In this study, we propose an efficient RIA method using the uniform embedding strategy, in which ACs having the same amount of information are embedded into each block. This operation facilitates evaluating the authentication capability of each image. In addition, the optimal block size is sought according to the entire embedding capacity, and the block size in our method is usually lower than in existing methods, thereby resulting in more refined detection results.

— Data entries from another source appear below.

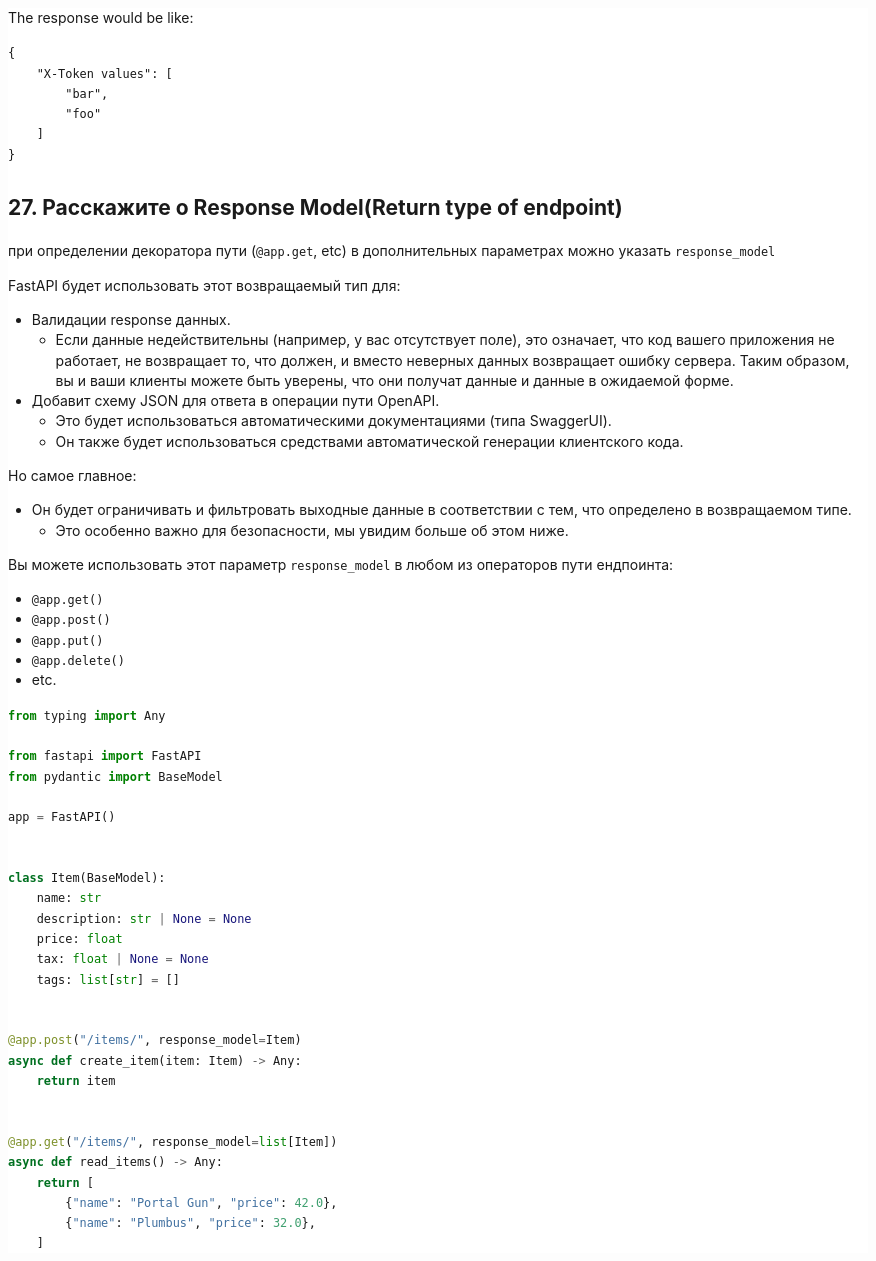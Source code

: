 The response would be like:

```
{
    "X-Token values": [
        "bar",
        "foo"
    ]
}
```

## 27. Расскажите о Response Model(Return type of endpoint)

при определении декоратора пути (`@app.get`, etc) в дополнительных параметрах можно указать `response_model`

FastAPI будет использовать этот возвращаемый тип для: 
* Валидации response данных. 
	* Если данные недействительны (например, у вас отсутствует поле), это означает, что код вашего приложения не работает, не возвращает то, что должен, и вместо неверных данных возвращает ошибку сервера. Таким образом, вы и ваши клиенты можете быть уверены, что они получат данные и данные в ожидаемой форме. 
* Добавит схему JSON для ответа в операции пути OpenAPI. 
	* Это будет использоваться автоматическими документациями (типа SwaggerUI). 
	* Он также будет использоваться средствами автоматической генерации клиентского кода.
	
Но самое главное: 
* Он будет ограничивать и фильтровать выходные данные в соответствии с тем, что определено в возвращаемом типе. 
	* Это особенно важно для безопасности, мы увидим больше об этом ниже.

Вы можете использовать этот параметр `response_model` в любом из операторов пути ендпоинта:

-   `@app.get()`
-   `@app.post()`
-   `@app.put()`
-   `@app.delete()`
-   etc.

```Python
from typing import Any

from fastapi import FastAPI
from pydantic import BaseModel

app = FastAPI()


class Item(BaseModel):
    name: str
    description: str | None = None
    price: float
    tax: float | None = None
    tags: list[str] = []


@app.post("/items/", response_model=Item)
async def create_item(item: Item) -> Any:
    return item


@app.get("/items/", response_model=list[Item])
async def read_items() -> Any:
    return [
        {"name": "Portal Gun", "price": 42.0},
        {"name": "Plumbus", "price": 32.0},
    ]
```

The rest of this paper is organized as follows. Section 2 briefly reviews the related works of our method, including IPVO method and Hong et al.’s reversible authentication method. Section 3 presents the proposed method from the both sides of image embedding and authentication. Section 4 presents the experimental results, and Sect. 5 concludes this paper.

2 Related works

In this section, we briefly review related works by Peng et al. [30] and Hong et al. [29], who propose an improved PVO method for ordinary reversible data hiding and a state-of-the-art RIA method, respectively.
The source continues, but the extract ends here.